[Stored entries]

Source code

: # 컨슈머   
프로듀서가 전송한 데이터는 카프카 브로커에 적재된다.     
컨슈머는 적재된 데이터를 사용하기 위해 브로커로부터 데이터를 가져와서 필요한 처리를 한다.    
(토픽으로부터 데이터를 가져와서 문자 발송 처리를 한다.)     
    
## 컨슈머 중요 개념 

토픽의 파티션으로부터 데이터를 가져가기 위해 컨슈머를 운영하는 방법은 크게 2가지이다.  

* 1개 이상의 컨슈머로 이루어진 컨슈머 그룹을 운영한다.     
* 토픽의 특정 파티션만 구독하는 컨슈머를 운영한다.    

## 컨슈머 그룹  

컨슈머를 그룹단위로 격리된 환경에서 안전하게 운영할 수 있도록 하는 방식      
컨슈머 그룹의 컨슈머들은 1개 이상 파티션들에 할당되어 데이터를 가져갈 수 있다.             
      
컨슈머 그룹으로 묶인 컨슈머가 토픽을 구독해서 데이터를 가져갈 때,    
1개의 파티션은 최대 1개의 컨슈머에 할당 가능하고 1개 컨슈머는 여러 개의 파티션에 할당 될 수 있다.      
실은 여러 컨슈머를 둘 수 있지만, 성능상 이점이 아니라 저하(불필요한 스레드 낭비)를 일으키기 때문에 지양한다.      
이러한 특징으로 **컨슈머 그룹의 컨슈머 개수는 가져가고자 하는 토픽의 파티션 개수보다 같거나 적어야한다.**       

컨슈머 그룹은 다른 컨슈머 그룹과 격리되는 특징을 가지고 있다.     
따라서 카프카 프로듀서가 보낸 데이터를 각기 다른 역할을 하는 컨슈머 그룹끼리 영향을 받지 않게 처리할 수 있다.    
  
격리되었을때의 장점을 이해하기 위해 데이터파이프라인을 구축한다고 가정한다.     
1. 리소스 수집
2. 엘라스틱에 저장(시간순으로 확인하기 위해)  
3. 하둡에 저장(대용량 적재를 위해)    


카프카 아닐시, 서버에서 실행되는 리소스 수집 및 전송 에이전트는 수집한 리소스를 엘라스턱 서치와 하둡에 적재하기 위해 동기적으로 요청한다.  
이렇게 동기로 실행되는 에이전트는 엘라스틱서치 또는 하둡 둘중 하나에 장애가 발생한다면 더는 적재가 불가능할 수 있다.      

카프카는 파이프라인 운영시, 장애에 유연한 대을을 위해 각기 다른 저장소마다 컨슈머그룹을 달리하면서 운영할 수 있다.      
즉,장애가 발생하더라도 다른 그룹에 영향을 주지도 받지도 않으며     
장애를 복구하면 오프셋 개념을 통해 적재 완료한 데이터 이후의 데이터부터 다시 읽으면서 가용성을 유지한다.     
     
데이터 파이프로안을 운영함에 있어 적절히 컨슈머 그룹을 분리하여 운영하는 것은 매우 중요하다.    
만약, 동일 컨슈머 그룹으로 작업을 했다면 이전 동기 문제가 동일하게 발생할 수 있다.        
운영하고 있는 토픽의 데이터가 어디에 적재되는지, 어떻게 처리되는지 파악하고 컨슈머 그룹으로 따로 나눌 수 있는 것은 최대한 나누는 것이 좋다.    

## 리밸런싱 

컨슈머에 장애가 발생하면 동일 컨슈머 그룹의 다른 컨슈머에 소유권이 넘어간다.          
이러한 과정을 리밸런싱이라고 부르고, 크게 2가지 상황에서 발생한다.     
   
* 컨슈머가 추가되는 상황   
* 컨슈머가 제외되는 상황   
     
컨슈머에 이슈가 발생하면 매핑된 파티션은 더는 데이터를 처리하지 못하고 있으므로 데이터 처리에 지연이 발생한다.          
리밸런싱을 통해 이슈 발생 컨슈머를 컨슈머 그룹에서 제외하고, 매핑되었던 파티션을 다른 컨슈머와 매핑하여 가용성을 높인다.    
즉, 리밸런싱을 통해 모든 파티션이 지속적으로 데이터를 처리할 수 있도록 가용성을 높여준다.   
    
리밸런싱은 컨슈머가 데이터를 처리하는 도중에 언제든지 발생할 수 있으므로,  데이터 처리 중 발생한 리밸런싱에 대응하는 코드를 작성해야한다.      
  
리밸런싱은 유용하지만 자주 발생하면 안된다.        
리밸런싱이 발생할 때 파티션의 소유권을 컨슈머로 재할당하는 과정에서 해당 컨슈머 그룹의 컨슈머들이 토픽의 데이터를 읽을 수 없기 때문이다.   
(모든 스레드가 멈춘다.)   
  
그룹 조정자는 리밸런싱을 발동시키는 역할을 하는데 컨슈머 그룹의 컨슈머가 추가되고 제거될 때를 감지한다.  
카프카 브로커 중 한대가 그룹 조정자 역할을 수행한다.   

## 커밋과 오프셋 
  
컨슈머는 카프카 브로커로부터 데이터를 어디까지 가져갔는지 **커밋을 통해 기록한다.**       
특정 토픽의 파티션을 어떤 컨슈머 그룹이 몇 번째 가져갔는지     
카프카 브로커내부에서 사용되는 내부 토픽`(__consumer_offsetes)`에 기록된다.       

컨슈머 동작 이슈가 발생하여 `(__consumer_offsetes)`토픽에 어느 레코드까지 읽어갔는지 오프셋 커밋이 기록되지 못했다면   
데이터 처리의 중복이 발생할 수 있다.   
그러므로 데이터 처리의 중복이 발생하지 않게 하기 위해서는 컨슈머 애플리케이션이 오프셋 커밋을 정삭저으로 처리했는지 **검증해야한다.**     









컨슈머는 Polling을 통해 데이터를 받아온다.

= Instructions to follow =
Retype the records above from the very first line down to the line with "컨슈머 그룹은 다른 컨슈머 그룹과 격리되는 특징을 가지고 있다.", keeping both of those lines. Include nothing beyond them.

= Task solution =
Source code

: # 컨슈머   
프로듀서가 전송한 데이터는 카프카 브로커에 적재된다.     
컨슈머는 적재된 데이터를 사용하기 위해 브로커로부터 데이터를 가져와서 필요한 처리를 한다.    
(토픽으로부터 데이터를 가져와서 문자 발송 처리를 한다.)     
    
## 컨슈머 중요 개념 

토픽의 파티션으로부터 데이터를 가져가기 위해 컨슈머를 운영하는 방법은 크게 2가지이다.  

* 1개 이상의 컨슈머로 이루어진 컨슈머 그룹을 운영한다.     
* 토픽의 특정 파티션만 구독하는 컨슈머를 운영한다.    

## 컨슈머 그룹  

컨슈머를 그룹단위로 격리된 환경에서 안전하게 운영할 수 있도록 하는 방식      
컨슈머 그룹의 컨슈머들은 1개 이상 파티션들에 할당되어 데이터를 가져갈 수 있다.             
      
컨슈머 그룹으로 묶인 컨슈머가 토픽을 구독해서 데이터를 가져갈 때,    
1개의 파티션은 최대 1개의 컨슈머에 할당 가능하고 1개 컨슈머는 여러 개의 파티션에 할당 될 수 있다.      
실은 여러 컨슈머를 둘 수 있지만, 성능상 이점이 아니라 저하(불필요한 스레드 낭비)를 일으키기 때문에 지양한다.      
이러한 특징으로 **컨슈머 그룹의 컨슈머 개수는 가져가고자 하는 토픽의 파티션 개수보다 같거나 적어야한다.**       

컨슈머 그룹은 다른 컨슈머 그룹과 격리되는 특징을 가지고 있다.     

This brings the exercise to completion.